This might sound weird. I have had an addiction to "anxiety", it kind of keeps me in my comfort zone. Whenever I would do a driving test, or do something new, get out there and try a new experience, sometimes I feel really afraid and I would remain anxious because I "fear" the feeling of not being anxious because I got too used to anxiety, ugh. What do I do honestly? Did anybody else struggle with what I did, or am I not normal?
I think a lot of people feel strange about trying something new. I really try to learn more about anything that I'm not use to doing to make myself more comfortable. I don't think you should dwell on things too much if they make you uncomfortable, just don't deal with things until you feel comfortable about it. I think a good way to come out of your comfort zone is to remain cautious at the same time.

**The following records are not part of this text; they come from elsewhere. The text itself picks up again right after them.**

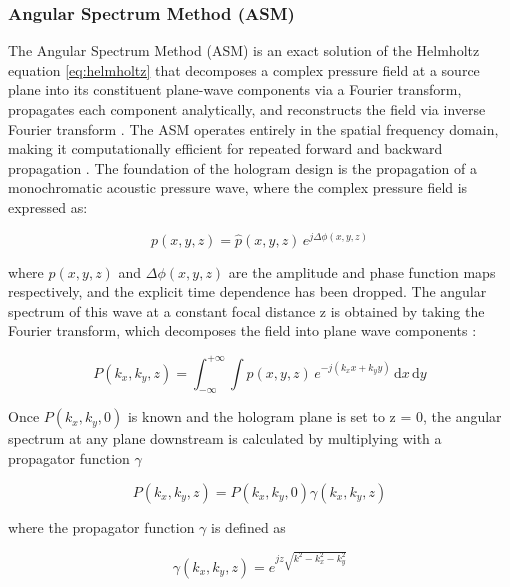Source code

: \documentclass[11pt,a4paper]{article}
\begin{document}
\subsubsection{Angular Spectrum Method (ASM)}
\label{subsubsec:ASM}

The Angular Spectrum Method (ASM) is an exact solution of the Helmholtz equation \ref{eq:helmholtz} that decomposes a complex pressure field at a source plane into its constituent plane-wave components via a Fourier transform, propagates each component analytically, and reconstructs the field via inverse Fourier transform \cite{konijnenberg2021optics}. The ASM operates entirely in the spatial frequency domain, making it computationally efficient for repeated forward and backward propagation \cite{melde2016holograms}. The foundation of the hologram design is the propagation of a monochromatic acoustic pressure wave, where the complex pressure field is expressed as:

\begin{equation}
    p(x, y, z) = \hat{p}(x, y, z) \, e^{j\Delta\phi(x,y,z)}
\end{equation}

\noindent where $\hat{p}(x,y,z)$ and $\Delta\phi(x,y,z)$ are the amplitude and phase function maps respectively, and the explicit time dependence has been dropped. The angular spectrum of this wave at a constant focal distance z is obtained by taking the Fourier transform, which decomposes the field into plane wave components \cite{konijnenberg2021optics}:

\begin{equation}
    P(k_x, k_y, z) = \int_{-\infty}^{+\infty} \int p(x, y, z) \, e^{-j(k_x x + k_y y)} \, \mathrm{d}x \, \mathrm{d}y
\end{equation}

\noindent Once $P(k_x, k_y, 0)$ is known and the hologram plane is set to z = 0, the angular spectrum at any plane downstream is calculated by multiplying with a propagator function $\gamma$ \cite{melde2016holograms}

\begin{equation}
   P(k_x, k_y, z) = P(k_x, k_y, 0) \gamma(k_x, k_y, z)
\label{eq:forward}
\end{equation}

\noindent where the propagator function $\gamma$ is defined as  

\begin{equation}
    \gamma(k_x, k_y, z) = e^{jz\sqrt{k^2 - k_x^2 - k_y^2}}
\end{equation}
\end{document}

I think being addicted to anxiety must be a really uncomfortable feeling. Many years ago when I was taking the birth control pill, and was in a bad marriage to boot. I had anxiety attacks. It was a really miserable feeling, and I felt like I was having a heart attack. Once I stopped the pill, I also stopped the attacks, but I can get anxious at times, but it is just over things that would make anyone anxious really.
I don't think you are addicted to anxiety, you are addicted to the thought "I am anxious." You need to charge yourself and believe "I am not afraid, I am cool." Many people have fear, however, if you continue to brood on fear thought you anxiety will grip you.
Thank you for your response. I want to ask you more to do with it because it seems that I can get through it. So basically, if I am having anxiety or think "I am anxious" I should immediately change my thoughts and say no I am not afraid, I am cool?
Yes, I have some anxiety issues too. I may have something important to do, however, I may keep delaying because of a fear that it won't work out the way I would wish it to. Sometimes it really takes to effort to snap out of that state. Most times I have to reassure myself that I have to do it and face the outcome comes what may
Oftentimes the things we conjure up in our mind are much worse than what would really happen if we take the stated action. There is a book that was popular a number of years ago. It was called "Feel the Fear and Do it anyway." It was basically about reaching out of your comfort zone. The thing I hate though, as when I do that, it often doesn't have a positive result!
I have issues with anxiety and I can say that I am definitely not addicted to the feeling. I have known people to be addicted to the adrenaline rush of doing new things but not from the fear of it. I try to avoid situations that make me anxious so I do not have to feel that way. Everyone is different though. I do not know what you could do for that though.
I think it is not yet an addiction cause it was just "sometimes" and just when you are trying something new. Maybe that is just normal to have fear on something new but not to the point of having a phobia.